Your instructions - Go over the records and copy every line with the string "metalsmith".

Source information -
───
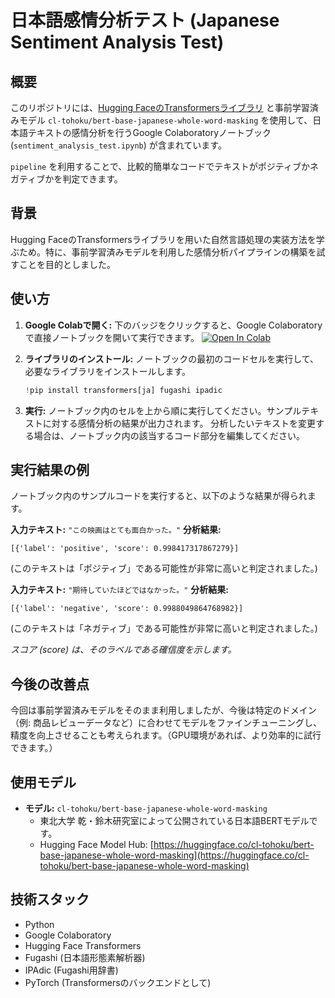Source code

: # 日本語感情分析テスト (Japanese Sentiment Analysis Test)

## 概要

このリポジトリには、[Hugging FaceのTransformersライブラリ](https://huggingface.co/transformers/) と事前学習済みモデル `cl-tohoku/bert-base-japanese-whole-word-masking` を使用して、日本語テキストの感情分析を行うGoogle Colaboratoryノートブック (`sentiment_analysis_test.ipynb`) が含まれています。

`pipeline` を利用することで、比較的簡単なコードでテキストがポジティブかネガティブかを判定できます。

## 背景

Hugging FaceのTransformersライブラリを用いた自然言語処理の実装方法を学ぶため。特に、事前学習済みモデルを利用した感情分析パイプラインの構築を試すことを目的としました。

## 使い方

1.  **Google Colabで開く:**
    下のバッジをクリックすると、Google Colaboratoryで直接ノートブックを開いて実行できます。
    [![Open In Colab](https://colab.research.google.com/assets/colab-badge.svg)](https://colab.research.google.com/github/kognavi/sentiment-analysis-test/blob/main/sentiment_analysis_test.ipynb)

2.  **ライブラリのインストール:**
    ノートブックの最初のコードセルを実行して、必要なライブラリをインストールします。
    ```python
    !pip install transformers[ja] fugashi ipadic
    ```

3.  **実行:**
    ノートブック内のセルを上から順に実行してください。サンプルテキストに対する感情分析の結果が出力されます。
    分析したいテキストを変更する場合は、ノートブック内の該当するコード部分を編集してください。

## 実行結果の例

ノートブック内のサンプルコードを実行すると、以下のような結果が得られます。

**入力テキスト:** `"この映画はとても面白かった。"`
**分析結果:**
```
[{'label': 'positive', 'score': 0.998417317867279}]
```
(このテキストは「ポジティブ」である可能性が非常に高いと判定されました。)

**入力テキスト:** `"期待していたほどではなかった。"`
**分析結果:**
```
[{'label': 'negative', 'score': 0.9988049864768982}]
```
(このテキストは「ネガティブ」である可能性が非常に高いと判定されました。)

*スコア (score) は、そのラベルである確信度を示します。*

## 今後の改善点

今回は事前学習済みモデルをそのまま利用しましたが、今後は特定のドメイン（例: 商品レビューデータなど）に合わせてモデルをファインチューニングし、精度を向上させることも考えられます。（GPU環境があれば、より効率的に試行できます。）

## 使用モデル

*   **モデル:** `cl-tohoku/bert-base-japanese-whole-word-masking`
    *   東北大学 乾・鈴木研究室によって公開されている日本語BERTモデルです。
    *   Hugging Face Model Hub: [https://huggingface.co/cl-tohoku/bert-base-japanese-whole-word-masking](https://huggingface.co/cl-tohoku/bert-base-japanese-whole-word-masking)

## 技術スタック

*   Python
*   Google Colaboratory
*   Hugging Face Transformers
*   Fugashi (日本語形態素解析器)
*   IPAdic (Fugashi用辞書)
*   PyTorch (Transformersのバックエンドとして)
───
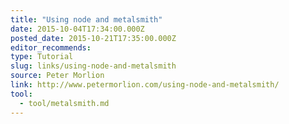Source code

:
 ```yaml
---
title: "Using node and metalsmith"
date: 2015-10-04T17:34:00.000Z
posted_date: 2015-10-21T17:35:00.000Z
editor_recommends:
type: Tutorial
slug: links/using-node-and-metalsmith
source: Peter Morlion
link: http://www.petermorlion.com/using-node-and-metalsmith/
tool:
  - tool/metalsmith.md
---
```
───
Solution for this problem -
title: "Using node and metalsmith"
slug: links/using-node-and-metalsmith
link: http://www.petermorlion.com/using-node-and-metalsmith/
  - tool/metalsmith.md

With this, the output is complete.